▶ [TASK TO CARRY OUT]
Set out exactly every line of the entries below, starting at the line that holds "the all-depth case" and stopping after the line that holds "Let \(r\ge1\) and".
==== SUPPLIED RECORDS ====
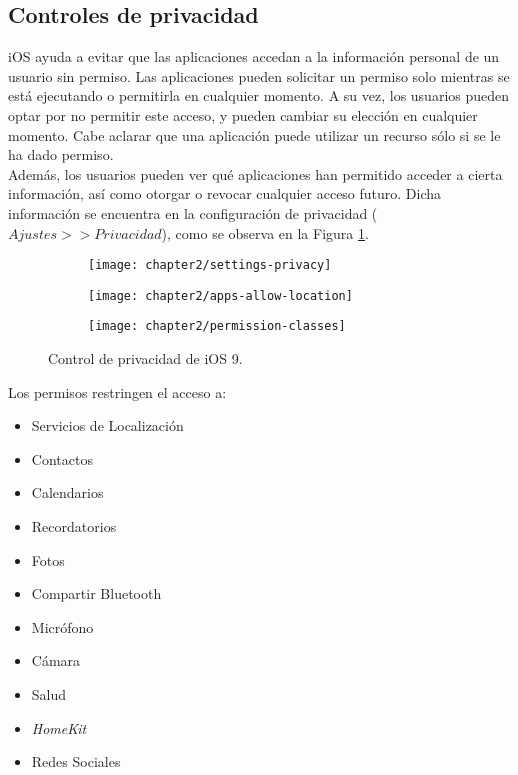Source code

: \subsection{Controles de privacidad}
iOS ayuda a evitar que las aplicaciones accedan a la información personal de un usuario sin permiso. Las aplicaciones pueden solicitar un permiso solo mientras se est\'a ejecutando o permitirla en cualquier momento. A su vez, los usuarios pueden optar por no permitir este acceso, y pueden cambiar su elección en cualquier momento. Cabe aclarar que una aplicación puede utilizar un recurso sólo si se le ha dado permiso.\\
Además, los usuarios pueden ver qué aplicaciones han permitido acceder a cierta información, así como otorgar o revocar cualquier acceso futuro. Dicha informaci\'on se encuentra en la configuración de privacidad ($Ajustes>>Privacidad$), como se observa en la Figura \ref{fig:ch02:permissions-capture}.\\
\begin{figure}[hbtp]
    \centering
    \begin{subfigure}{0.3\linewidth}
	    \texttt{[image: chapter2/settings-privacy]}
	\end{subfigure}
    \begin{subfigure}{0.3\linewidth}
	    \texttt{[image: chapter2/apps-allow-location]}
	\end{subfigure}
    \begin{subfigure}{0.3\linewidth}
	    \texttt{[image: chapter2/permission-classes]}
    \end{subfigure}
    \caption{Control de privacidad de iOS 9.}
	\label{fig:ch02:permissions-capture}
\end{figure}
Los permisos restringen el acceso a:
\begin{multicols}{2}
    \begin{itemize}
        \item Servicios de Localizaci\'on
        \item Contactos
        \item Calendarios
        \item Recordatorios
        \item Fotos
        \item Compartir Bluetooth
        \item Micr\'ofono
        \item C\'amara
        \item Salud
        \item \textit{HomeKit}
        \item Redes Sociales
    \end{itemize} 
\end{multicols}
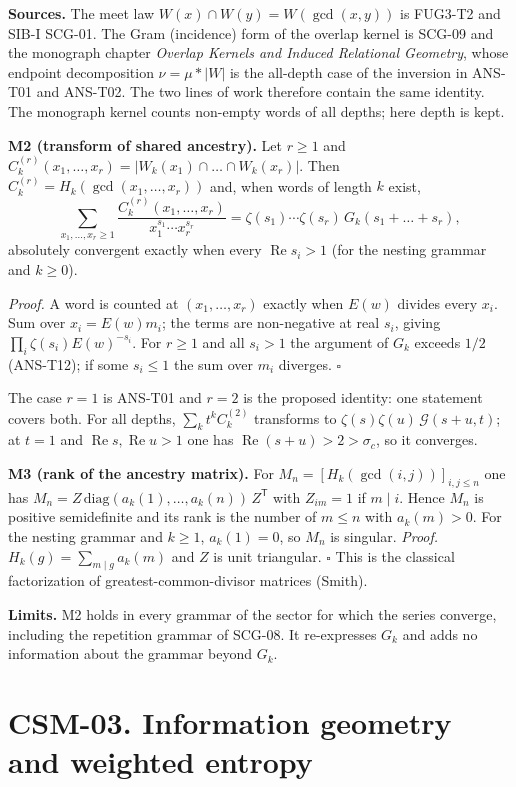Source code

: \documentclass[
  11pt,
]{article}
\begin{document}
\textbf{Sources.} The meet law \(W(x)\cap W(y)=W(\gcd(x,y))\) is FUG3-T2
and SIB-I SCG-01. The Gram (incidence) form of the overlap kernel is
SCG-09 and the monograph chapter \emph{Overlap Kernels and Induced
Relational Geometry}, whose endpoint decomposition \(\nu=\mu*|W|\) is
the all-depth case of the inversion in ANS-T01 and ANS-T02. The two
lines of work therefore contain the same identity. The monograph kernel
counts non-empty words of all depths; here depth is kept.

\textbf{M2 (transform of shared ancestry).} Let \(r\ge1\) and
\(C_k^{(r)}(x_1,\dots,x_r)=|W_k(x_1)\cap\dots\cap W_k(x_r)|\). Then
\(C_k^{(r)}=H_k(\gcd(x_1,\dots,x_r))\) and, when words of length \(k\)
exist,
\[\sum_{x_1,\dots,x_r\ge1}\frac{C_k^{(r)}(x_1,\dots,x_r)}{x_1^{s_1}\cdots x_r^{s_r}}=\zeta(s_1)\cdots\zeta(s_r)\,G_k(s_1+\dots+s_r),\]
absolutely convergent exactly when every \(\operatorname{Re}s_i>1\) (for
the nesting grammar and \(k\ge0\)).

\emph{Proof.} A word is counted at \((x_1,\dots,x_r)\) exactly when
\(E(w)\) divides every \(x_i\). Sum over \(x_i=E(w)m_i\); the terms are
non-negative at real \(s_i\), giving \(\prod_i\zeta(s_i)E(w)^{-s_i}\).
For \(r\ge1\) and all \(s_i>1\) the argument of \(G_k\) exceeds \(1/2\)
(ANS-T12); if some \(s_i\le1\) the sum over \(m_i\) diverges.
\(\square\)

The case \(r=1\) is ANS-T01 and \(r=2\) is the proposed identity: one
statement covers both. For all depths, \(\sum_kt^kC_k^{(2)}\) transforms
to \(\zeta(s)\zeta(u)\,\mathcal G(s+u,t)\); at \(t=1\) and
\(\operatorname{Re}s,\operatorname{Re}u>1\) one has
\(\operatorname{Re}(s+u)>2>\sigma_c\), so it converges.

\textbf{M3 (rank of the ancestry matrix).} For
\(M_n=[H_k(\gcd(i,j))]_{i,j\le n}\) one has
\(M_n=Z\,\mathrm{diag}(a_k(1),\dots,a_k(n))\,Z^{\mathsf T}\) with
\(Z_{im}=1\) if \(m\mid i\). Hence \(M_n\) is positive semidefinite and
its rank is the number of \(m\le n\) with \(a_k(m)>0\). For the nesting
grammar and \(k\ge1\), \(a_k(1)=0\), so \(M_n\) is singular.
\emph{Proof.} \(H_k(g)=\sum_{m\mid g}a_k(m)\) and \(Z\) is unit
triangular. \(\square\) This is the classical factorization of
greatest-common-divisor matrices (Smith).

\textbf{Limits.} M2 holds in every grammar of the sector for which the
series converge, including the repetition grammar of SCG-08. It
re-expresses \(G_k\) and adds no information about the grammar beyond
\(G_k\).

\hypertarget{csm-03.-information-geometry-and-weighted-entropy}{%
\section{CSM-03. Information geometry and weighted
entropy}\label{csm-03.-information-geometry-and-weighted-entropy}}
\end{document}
====
▶ [EXERCISE SOLUTION]
the all-depth case of the inversion in ANS-T01 and ANS-T02. The two
lines of work therefore contain the same identity. The monograph kernel
counts non-empty words of all depths; here depth is kept.

\textbf{M2 (transform of shared ancestry).} Let \(r\ge1\) and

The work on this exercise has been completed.